** SOURCE MATERIAL follows **

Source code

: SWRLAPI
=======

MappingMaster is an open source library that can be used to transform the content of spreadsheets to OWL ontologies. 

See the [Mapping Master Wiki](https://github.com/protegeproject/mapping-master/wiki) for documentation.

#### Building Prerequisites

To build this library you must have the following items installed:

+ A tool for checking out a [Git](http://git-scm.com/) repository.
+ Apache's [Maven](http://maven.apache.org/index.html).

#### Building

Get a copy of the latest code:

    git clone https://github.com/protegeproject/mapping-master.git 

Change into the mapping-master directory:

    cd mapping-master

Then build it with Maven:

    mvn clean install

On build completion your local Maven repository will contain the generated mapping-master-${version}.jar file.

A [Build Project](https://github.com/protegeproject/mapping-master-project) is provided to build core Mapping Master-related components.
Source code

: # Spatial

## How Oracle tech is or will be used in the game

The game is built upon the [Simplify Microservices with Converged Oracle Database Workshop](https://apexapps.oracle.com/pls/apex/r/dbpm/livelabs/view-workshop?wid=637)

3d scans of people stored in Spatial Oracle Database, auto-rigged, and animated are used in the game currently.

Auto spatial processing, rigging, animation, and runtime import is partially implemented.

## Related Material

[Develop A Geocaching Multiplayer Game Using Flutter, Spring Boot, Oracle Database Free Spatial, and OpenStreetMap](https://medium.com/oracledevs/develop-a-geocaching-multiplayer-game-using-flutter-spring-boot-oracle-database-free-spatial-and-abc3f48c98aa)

** End of SOURCE MATERIAL **
** SOURCE MATERIAL follows **

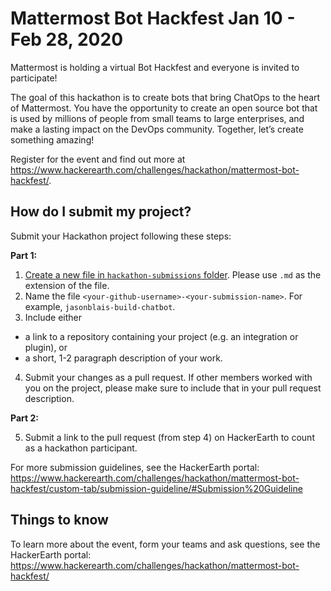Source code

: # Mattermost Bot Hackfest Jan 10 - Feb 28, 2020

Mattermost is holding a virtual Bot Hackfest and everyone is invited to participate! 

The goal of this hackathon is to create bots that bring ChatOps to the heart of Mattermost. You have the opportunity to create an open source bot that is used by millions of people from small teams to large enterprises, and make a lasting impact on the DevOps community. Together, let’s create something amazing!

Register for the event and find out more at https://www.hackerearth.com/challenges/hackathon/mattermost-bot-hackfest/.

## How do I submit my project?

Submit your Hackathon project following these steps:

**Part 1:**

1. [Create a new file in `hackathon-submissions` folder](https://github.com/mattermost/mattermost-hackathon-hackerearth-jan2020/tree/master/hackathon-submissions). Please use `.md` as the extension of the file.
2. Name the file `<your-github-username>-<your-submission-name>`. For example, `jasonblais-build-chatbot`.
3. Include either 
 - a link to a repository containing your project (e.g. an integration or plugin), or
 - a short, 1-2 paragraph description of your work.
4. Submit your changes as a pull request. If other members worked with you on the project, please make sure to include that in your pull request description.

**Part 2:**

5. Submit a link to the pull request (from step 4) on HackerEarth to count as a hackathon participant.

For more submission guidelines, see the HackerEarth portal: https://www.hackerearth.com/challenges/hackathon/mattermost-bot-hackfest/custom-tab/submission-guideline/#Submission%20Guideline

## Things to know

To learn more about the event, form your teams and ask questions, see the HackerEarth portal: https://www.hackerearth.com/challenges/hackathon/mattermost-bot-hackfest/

** End of SOURCE MATERIAL **
** SOURCE MATERIAL follows **

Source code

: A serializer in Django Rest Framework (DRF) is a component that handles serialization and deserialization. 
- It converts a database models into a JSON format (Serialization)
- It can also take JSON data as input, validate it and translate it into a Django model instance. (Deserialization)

** End of SOURCE MATERIAL **

## WHAT IS REQUIRED:
Determine the number of lines in the records that include the string "game", and respond with that number only.

## EXERCISE OUTPUT:
4